Le moteur de recherche européen Startpage devient natif dans Firefox pour cinq pays, dont la France. L’intégration répond à une demande massive des utilisateurs et concrétise un milliard de recherches annuelles déjà effectuées via ce service sans suivi ni profilage.
Startpage s’intègre à Firefox : un milliard de recherches privées par an

Un milliard de recherches par an, c'est le volume que les utilisateurs de Firefox réalisent déjà via Startpage, le moteur de recherche européen qui promet de ne collecter aucune donnée personnelle. Ce chiffre, loin d'être anecdotique, illustre une demande croissante pour une alternative aux géants américains de la recherche en ligne. À compter du 18 août 2026, Startpage s'intègre nativement à Firefox dans cinq pays européens : France, Allemagne, Pays-Bas, Autriche et Suisse. Aucune extension à télécharger, aucun paramétrage complexe : il suffit de cliquer sur l'icône de recherche dans la barre d'adresse et de sélectionner Startpage.
Une demande utilisateur qui ne doit rien au hasard
Depuis 2024, Startpage figure comme l'intégration de moteur de recherche la plus demandée sur Mozilla Connect, la plateforme où les utilisateurs de Firefox expriment leurs attentes. Ce plébiscite n'est pas le fruit d'une campagne marketing, mais bien d'une insatisfaction grandissante face aux pratiques de suivi et de profilage publicitaire. Les internautes européens, mieux informés sur les mécanismes de collecte de données et protégés par le RGPD, cherchent des outils qui respectent leur vie privée sans sacrifier la pertinence des résultats.

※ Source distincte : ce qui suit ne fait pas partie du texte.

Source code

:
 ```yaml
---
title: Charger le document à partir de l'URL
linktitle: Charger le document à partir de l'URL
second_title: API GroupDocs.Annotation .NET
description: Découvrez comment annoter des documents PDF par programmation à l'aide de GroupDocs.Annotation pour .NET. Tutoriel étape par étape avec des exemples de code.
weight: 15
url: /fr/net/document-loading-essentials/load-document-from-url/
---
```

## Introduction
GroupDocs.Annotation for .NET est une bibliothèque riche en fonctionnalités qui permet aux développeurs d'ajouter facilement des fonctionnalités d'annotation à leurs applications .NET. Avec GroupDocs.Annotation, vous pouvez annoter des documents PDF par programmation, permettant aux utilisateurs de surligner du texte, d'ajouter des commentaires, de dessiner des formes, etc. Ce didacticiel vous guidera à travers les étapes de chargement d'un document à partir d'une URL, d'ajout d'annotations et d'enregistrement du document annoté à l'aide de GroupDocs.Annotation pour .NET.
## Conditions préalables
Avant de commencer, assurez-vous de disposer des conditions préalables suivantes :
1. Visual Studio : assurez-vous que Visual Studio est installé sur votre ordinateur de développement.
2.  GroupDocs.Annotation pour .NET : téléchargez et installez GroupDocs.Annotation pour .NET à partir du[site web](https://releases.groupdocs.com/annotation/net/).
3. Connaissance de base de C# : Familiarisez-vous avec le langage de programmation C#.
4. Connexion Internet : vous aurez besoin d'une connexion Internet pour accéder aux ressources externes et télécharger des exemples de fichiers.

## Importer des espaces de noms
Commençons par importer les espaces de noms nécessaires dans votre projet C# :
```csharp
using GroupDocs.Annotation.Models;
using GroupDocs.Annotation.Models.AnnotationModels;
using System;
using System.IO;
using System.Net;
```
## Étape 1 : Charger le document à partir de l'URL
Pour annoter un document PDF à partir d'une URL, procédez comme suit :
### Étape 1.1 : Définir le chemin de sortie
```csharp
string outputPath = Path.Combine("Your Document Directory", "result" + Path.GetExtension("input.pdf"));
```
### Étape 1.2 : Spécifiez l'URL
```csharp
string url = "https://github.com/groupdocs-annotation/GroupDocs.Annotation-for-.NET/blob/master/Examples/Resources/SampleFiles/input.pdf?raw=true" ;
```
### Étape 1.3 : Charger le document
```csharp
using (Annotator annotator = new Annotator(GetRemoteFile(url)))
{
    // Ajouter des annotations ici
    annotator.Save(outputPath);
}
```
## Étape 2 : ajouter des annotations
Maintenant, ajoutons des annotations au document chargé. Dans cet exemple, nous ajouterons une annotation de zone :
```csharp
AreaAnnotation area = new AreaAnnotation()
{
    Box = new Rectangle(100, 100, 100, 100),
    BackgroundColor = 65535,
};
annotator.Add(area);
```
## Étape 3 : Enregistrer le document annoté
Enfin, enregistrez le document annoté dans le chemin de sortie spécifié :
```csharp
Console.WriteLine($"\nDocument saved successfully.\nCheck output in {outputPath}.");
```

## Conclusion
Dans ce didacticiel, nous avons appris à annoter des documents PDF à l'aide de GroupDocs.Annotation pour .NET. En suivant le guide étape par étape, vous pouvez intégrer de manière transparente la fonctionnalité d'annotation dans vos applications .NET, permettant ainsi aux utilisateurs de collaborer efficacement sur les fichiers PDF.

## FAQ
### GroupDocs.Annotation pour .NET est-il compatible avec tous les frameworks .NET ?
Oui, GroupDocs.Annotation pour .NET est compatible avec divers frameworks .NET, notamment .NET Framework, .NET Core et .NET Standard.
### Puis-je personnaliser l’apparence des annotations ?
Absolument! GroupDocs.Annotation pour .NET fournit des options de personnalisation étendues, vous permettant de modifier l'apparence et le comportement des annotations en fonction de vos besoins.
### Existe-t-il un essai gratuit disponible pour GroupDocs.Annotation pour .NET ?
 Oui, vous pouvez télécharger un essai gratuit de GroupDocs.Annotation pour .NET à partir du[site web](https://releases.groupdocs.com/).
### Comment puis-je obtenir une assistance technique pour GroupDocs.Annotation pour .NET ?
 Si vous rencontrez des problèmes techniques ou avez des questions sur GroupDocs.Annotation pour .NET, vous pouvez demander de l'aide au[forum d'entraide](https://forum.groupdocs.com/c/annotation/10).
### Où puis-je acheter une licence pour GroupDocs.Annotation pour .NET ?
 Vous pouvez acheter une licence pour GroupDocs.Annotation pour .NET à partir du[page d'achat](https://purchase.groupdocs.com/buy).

Le problème, c'est que la majorité des moteurs de recherche dominants fonctionnent sur un modèle économique qui repose précisément sur la collecte et l'exploitation des données personnelles. Chaque requête nourrit un profil utilisateur, chaque clic alimente un système de ciblage publicitaire. Startpage, fondé aux Pays-Bas en 2006, propose une approche radicalement différente : aucun compte requis, aucun historique conservé, aucune adresse IP enregistrée. Les recherches ne sont jamais utilisées pour entraîner des modèles d'intelligence artificielle, et aucune réponse générée par l'IA n'est imposée aux utilisateurs.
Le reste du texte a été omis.